On April 5, 2011, NORRED robbed First Valley Bank's Seeley Lake branch. He entered the bank wearing a black or green face mask, a black hat, black sunglasses, a black jacket and black pants. He demanded that the bank employees place money on the counter and put approximately $7,687 into a black and blue backpack. He left the bank riding a blue Polaris ATV and heading north on Highway 83. The sunglasses that NORRED was believed to be wearing during the robbery were recovered by law enforcement near the spot where the ATV had been parked. The witnesses told law enforcement that the robber was between 5'3" and 5'7" tall.
On May 31, 2011, NORRED robbed Bitterroot Valley Bank's St. Regis branch. He entered the bank wearing jeans and a black motorcycle helmet with a white head covering under the helmet. The employees at the bank - who thought the robber was between 5'3" and 5'6" tall - complied with his commands and placed approximately $13,592 on the counter, which NORRED placed into a camouflage backpack. NORRED left the bank riding a small motorcycle.
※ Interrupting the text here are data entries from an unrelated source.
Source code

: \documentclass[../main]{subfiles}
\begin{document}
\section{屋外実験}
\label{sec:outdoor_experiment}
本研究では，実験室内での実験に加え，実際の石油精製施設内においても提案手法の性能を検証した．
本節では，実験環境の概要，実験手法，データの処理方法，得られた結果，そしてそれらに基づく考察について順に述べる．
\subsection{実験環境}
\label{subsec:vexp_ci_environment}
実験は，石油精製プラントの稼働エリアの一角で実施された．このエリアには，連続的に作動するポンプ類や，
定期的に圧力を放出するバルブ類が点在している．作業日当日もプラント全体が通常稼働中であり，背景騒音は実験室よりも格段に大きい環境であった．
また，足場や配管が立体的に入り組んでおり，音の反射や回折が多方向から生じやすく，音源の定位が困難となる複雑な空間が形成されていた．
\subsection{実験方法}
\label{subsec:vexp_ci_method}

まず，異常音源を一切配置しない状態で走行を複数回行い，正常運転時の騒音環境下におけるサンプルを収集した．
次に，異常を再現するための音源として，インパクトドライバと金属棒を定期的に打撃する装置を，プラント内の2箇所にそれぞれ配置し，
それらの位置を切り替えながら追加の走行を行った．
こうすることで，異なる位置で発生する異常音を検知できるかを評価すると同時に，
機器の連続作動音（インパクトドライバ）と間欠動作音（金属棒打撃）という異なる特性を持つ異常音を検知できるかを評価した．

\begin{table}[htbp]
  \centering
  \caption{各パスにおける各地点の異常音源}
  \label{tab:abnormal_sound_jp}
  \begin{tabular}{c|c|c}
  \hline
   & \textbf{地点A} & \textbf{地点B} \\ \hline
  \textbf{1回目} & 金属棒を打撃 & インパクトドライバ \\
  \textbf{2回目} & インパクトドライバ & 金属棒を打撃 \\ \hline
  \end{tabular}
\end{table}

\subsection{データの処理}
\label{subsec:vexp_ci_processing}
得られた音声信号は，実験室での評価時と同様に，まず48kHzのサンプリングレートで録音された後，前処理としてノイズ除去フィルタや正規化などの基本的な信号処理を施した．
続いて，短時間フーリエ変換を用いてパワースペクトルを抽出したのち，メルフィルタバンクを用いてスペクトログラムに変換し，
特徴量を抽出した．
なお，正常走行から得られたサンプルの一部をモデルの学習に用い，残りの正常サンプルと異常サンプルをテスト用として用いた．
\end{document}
On September 28, 2011, NORRED robbed Glacier Bank's Lakeside branch for a second time. He entered the bank in the afternoon, lifted his shirt to reveal a firearm in a holster, and ordered one teller to put her cash drawer on the counter. He then requested that the window drawer and a second teller's cash drawer be placed on the counter. As he removed the money from the second teller's drawer, he asked a bank customer if the customer wanted some money. He placed the money - approximately $14,180 - into a camouflage backpack and departed the bank, but was followed by the customer. NORRED was wearing black sweat pants over jeans, a black helmet with a clear visor, and a white head covering under the helmet.
The bank customer who witnessed the robbery followed NORRED's motorcycle for a distance, but eventually lost sight of him. Shortly thereafter, the customer observed a truck appear from the nearby woods and proceed north on Highway 93. The customer followed the truck and reported the license plate number. Law enforcement eventually pulled over the truck, which NORRED was driving, and seized bait bills from the robbery and a firearm in a holster, specifically a Sig Saur, SigPro SP2340, .40 caliber handgun. Glacier Bank and the other banks referenced above were all FDIC insured at the times of the robberies.
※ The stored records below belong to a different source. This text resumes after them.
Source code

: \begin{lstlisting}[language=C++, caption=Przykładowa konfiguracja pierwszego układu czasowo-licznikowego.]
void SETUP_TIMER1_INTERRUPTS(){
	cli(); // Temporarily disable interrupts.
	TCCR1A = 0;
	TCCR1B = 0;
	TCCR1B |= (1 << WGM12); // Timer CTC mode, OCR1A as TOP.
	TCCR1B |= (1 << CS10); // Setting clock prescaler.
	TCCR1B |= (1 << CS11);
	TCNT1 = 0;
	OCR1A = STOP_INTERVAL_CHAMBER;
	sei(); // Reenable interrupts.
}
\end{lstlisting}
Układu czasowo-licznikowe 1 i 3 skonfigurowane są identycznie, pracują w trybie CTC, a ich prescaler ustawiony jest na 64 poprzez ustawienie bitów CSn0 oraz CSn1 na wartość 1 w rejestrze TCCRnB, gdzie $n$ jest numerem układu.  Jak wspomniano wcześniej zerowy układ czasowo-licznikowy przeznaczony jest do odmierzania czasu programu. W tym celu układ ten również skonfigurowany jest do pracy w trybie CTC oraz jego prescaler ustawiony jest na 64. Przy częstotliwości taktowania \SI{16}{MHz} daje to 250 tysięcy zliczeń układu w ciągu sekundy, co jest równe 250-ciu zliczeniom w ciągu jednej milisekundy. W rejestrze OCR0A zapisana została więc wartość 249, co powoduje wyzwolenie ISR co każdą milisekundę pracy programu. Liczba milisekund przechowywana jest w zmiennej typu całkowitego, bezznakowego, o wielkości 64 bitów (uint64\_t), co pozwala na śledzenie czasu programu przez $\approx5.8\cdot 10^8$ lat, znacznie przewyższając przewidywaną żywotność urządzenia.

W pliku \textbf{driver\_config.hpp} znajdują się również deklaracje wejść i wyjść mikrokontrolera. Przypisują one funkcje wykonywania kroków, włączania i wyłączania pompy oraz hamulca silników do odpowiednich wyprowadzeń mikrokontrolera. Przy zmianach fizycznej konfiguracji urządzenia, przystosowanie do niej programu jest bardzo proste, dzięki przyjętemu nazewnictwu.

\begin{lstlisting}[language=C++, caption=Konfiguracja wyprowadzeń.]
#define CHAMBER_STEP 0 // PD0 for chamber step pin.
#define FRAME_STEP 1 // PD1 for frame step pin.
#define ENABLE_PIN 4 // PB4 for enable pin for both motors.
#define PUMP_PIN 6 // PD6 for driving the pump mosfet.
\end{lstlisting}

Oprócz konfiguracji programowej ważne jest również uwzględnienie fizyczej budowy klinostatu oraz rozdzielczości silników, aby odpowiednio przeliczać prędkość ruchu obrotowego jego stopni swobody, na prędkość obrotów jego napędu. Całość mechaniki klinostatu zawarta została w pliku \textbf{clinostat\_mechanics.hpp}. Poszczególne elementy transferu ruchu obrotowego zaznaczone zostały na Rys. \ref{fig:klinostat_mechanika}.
NORRED faces possible penalties of 25 years in prison, a $250,000 fine and 5 years supervised release on each count of robbery. In addition, NORRED faces the possibility of an additional mandatory minimum 7 years in prison and could be sentenced to life, consecutive to any other sentences, for possession of a firearm during the commission of a crime of violence.
The investigation was a cooperative effort between the Federal Bureau of Investigation, the Flathead County Sheriff's Office, the Missoula County Sheriff's Office, the Mineral County Sheriff's Office, and the Montana Highway Patrol.